Milk Makeup’s Lip + Cheek Cream Blush Stick ($22) is another way to get blush and lipstick knocked out in one go. A quick disclaimer that I didn’t love the product when I tried it a few years ago, but it does have plenty of fans, including some of my family members, for its ability to give a natural flush so YMMV! The Ilia Multi-Stick Cream Blush + Highlighter + Lip Tint ($34) also has a decent shade range, including some more shimmery options if you want to lean into the highlight side of things.
If you’re a Nars Orgasm devotee, you’ll be pleased to know the same shade exists in multistick form. Tucking a Nars The Multiple Cream Blush, Lip and Eye Stick ($39) into your bag is an easy way to ensure that a post-coital flush is always within grasp! For a cheaper alternative, you could try the e.l.f Monochromatic Multi Stick ($5). Reviewers love its staying power, but note that it is on the more shimmery end. There’s also the Burt’s Bees All Aglow Lip & Cheek Stick ($13).

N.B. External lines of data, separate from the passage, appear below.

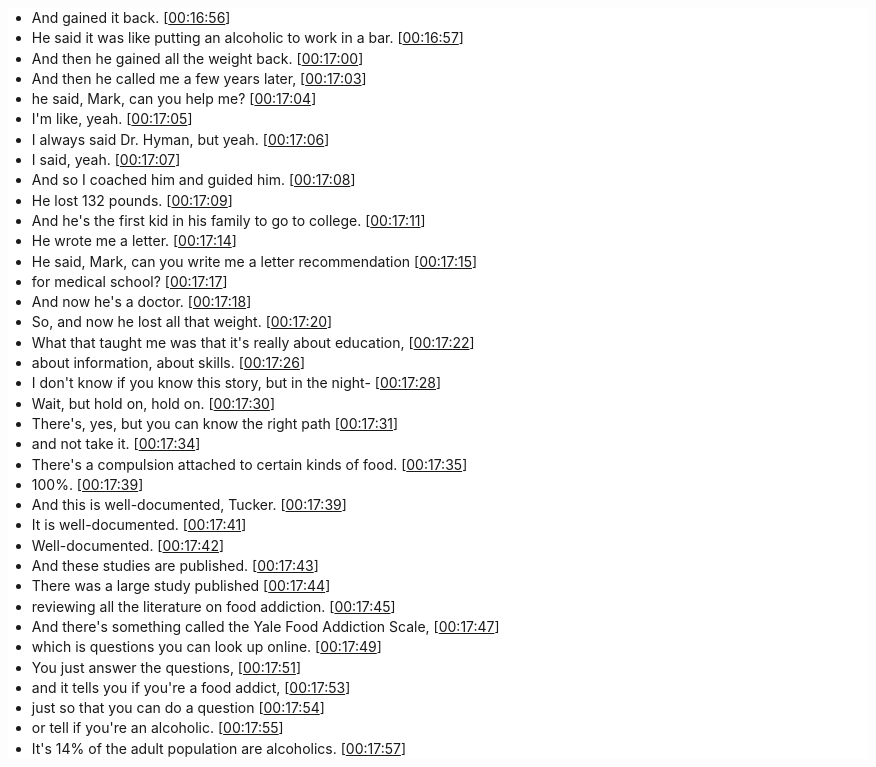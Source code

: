 *  And gained it back. [[00:16:56](https://www.youtube.com/watch?v=f2ABq3UCN0w&t=1016.9599999999999s)]
*  He said it was like putting an alcoholic to work in a bar. [[00:16:57](https://www.youtube.com/watch?v=f2ABq3UCN0w&t=1017.8s)]
*  And then he gained all the weight back. [[00:17:00](https://www.youtube.com/watch?v=f2ABq3UCN0w&t=1020.28s)]
*  And then he called me a few years later, [[00:17:03](https://www.youtube.com/watch?v=f2ABq3UCN0w&t=1023.04s)]
*  he said, Mark, can you help me? [[00:17:04](https://www.youtube.com/watch?v=f2ABq3UCN0w&t=1024.3999999999999s)]
*  I'm like, yeah. [[00:17:05](https://www.youtube.com/watch?v=f2ABq3UCN0w&t=1025.24s)]
*  I always said Dr. Hyman, but yeah. [[00:17:06](https://www.youtube.com/watch?v=f2ABq3UCN0w&t=1026.08s)]
*  I said, yeah. [[00:17:07](https://www.youtube.com/watch?v=f2ABq3UCN0w&t=1027.8s)]
*  And so I coached him and guided him. [[00:17:08](https://www.youtube.com/watch?v=f2ABq3UCN0w&t=1028.6399999999999s)]
*  He lost 132 pounds. [[00:17:09](https://www.youtube.com/watch?v=f2ABq3UCN0w&t=1029.84s)]
*  And he's the first kid in his family to go to college. [[00:17:11](https://www.youtube.com/watch?v=f2ABq3UCN0w&t=1031.76s)]
*  He wrote me a letter. [[00:17:14](https://www.youtube.com/watch?v=f2ABq3UCN0w&t=1034.36s)]
*  He said, Mark, can you write me a letter recommendation [[00:17:15](https://www.youtube.com/watch?v=f2ABq3UCN0w&t=1035.2s)]
*  for medical school? [[00:17:17](https://www.youtube.com/watch?v=f2ABq3UCN0w&t=1037.52s)]
*  And now he's a doctor. [[00:17:18](https://www.youtube.com/watch?v=f2ABq3UCN0w&t=1038.36s)]
*  So, and now he lost all that weight. [[00:17:20](https://www.youtube.com/watch?v=f2ABq3UCN0w&t=1040.04s)]
*  What that taught me was that it's really about education, [[00:17:22](https://www.youtube.com/watch?v=f2ABq3UCN0w&t=1042.36s)]
*  about information, about skills. [[00:17:26](https://www.youtube.com/watch?v=f2ABq3UCN0w&t=1046.24s)]
*  I don't know if you know this story, but in the night- [[00:17:28](https://www.youtube.com/watch?v=f2ABq3UCN0w&t=1048.8s)]
*  Wait, but hold on, hold on. [[00:17:30](https://www.youtube.com/watch?v=f2ABq3UCN0w&t=1050.44s)]
*  There's, yes, but you can know the right path [[00:17:31](https://www.youtube.com/watch?v=f2ABq3UCN0w&t=1051.52s)]
*  and not take it. [[00:17:34](https://www.youtube.com/watch?v=f2ABq3UCN0w&t=1054.8s)]
*  There's a compulsion attached to certain kinds of food. [[00:17:35](https://www.youtube.com/watch?v=f2ABq3UCN0w&t=1055.6399999999999s)]
*  100%. [[00:17:39](https://www.youtube.com/watch?v=f2ABq3UCN0w&t=1059.0s)]
*  And this is well-documented, Tucker. [[00:17:39](https://www.youtube.com/watch?v=f2ABq3UCN0w&t=1059.84s)]
*  It is well-documented. [[00:17:41](https://www.youtube.com/watch?v=f2ABq3UCN0w&t=1061.72s)]
*  Well-documented. [[00:17:42](https://www.youtube.com/watch?v=f2ABq3UCN0w&t=1062.56s)]
*  And these studies are published. [[00:17:43](https://www.youtube.com/watch?v=f2ABq3UCN0w&t=1063.4s)]
*  There was a large study published [[00:17:44](https://www.youtube.com/watch?v=f2ABq3UCN0w&t=1064.24s)]
*  reviewing all the literature on food addiction. [[00:17:45](https://www.youtube.com/watch?v=f2ABq3UCN0w&t=1065.6s)]
*  And there's something called the Yale Food Addiction Scale, [[00:17:47](https://www.youtube.com/watch?v=f2ABq3UCN0w&t=1067.24s)]
*  which is questions you can look up online. [[00:17:49](https://www.youtube.com/watch?v=f2ABq3UCN0w&t=1069.48s)]
*  You just answer the questions, [[00:17:51](https://www.youtube.com/watch?v=f2ABq3UCN0w&t=1071.72s)]
*  and it tells you if you're a food addict, [[00:17:53](https://www.youtube.com/watch?v=f2ABq3UCN0w&t=1073.16s)]
*  just so that you can do a question [[00:17:54](https://www.youtube.com/watch?v=f2ABq3UCN0w&t=1074.76s)]
*  or tell if you're an alcoholic. [[00:17:55](https://www.youtube.com/watch?v=f2ABq3UCN0w&t=1075.8s)]
*  It's 14% of the adult population are alcoholics. [[00:17:57](https://www.youtube.com/watch?v=f2ABq3UCN0w&t=1077.4s)]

All this being said, if you have a cream lip or cheek product that you really like, and you’ve been magically blessed with unreactive skin, you can technically get the multistick experience by just using small dabs of the product on other parts of your face. However, I would not recommend this approach if your skin is sensitive or if, like me, you break out easily! Many lipsticks are comedogenic (basically, they clog pores) which isn’t as much of a problem if you’re using them on your lips but can present a problem if you’re using them on your cheeks or lids.
If you’re looking for ways to shorten your makeup routine, or to dip your toe into the world of cosmetics, I think multisticks are the way to go! They’re great for tucking into your bag for touch-ups and emergencies, and they’re a TSA-friendly alternative to liquid lip and cheek stains.